In those cases, caching (at the MDS) would certainly help a lot.  Some
variation of the compounding infrastructure under development for Samba
etc. might also apply, since this really is a compound operation.

Compounding in this case can help, but still without the cache, the read has to go to the DS, and on such a compounding, the MDS would reach out to the DS for the information than the client. Another possibility based on what we decide as the cache mechanism.


When a client is done modifying a file, MDS would refresh it's size,
mtime
attributes by fetching it from the DS. As part of this refresh, DS could
additionally send back the content if the file size falls in range, with
MDS persisting it, sending it back for subsequent lookup calls as it does
now. The content (on MDS) can be zapped once the file size crosses the
defined limit.

Venky, when you say persisting, I assume on disk, is that right?

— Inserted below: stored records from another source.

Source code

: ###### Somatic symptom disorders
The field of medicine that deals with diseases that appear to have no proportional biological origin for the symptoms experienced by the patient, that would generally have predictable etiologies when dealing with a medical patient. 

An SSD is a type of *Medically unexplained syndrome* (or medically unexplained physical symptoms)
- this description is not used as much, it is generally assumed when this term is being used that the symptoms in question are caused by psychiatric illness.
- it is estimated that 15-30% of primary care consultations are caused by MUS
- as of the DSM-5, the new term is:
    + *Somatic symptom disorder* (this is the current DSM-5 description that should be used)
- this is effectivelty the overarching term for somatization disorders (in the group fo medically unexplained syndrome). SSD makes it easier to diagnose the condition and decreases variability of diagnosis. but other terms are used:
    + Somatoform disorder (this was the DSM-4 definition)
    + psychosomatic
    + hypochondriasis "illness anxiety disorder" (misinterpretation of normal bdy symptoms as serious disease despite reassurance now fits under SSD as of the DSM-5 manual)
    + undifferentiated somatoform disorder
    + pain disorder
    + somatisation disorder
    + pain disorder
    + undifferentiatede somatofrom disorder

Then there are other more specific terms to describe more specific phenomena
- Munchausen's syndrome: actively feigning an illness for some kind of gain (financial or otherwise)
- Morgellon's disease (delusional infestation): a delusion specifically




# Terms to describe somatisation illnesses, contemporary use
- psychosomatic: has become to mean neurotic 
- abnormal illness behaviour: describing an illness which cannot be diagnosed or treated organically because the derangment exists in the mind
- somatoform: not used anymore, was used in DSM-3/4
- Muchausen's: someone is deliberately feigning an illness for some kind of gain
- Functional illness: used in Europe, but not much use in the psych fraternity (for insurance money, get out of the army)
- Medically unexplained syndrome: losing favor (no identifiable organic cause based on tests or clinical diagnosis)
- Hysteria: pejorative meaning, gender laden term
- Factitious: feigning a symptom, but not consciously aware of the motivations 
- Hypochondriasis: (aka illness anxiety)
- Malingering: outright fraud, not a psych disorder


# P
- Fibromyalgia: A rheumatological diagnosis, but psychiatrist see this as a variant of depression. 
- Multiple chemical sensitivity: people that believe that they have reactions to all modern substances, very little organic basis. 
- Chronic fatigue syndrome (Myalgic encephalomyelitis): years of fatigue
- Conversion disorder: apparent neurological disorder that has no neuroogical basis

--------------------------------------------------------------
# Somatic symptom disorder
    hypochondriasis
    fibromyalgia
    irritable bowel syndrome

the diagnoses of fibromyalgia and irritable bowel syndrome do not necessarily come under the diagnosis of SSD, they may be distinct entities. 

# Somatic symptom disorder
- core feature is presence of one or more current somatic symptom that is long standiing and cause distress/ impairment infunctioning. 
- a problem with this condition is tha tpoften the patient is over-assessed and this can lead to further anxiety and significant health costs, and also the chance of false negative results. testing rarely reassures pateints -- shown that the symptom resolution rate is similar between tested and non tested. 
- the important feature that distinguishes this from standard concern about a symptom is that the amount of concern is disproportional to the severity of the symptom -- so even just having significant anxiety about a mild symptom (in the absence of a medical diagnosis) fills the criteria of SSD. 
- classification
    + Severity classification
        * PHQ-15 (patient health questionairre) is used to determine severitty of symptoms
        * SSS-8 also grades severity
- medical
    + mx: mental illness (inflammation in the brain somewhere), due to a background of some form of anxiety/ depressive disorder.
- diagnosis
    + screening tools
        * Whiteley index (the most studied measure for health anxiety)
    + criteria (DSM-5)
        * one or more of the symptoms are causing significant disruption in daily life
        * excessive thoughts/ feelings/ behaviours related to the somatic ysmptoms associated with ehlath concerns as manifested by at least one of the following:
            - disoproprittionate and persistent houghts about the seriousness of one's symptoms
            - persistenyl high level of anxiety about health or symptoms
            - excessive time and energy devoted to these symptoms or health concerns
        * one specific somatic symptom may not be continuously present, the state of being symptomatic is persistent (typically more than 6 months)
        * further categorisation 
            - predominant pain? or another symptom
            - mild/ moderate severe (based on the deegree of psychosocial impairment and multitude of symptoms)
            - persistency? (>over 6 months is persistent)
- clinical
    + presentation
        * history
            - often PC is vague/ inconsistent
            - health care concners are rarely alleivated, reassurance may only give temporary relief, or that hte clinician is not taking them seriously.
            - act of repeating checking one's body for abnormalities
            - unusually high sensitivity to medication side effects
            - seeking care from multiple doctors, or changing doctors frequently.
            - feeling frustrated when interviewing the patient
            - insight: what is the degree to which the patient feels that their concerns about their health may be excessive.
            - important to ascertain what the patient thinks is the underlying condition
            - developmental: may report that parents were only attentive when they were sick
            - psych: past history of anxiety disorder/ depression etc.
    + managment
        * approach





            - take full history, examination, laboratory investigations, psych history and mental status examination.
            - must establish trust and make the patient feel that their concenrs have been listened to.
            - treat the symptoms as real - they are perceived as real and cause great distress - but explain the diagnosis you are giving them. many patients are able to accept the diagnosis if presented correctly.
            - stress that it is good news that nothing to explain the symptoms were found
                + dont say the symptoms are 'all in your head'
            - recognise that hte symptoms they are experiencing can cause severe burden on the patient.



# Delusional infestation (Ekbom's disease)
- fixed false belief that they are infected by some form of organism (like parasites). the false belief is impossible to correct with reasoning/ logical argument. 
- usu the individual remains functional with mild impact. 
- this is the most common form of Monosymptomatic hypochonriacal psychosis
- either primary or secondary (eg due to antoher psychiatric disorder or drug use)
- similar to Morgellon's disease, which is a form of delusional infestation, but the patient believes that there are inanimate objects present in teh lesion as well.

If so, then the MDS storage size requirements would increase (based on amount of file data that need to be stored). As of now it is only inodes, and as we move to a db a record. In this case we may have *fatter* MDS partitions. Any comments/thoughts on that?

As with memory I would assume some form of eviction of data from MDS, to control the space utilization here as a possibility.



I like the idea. However the memory implications of maintaining content
in MDS is something to watch out for. quick-read is interested in files
of size 64k by default and with a reasonable number of files in that
range, we might end up consuming significant memory with this scheme.

Vijay, I think what Venky states is to stash the file on the local storage and not in memory. If it was in memory then brick process restarts would nuke the cache, and either we need mechanisms to rebuild/warm the cache or just start caching afresh.

If we were caching in memory, then yes the concern is valid, and one possibility is some form of LRU for the same, to keep memory consumption in check.

Overall I would steer away from memory for this use case, and use the disk, as we do not know which files to cache (well in either case, but disk offers us more space to possibly punt on that issue). For files where the cache is missing and the file is small enough, either perform async read from the client (gaining some overlap time with the app) or just let it be, as we would get the open/read anyway, but would slow things down.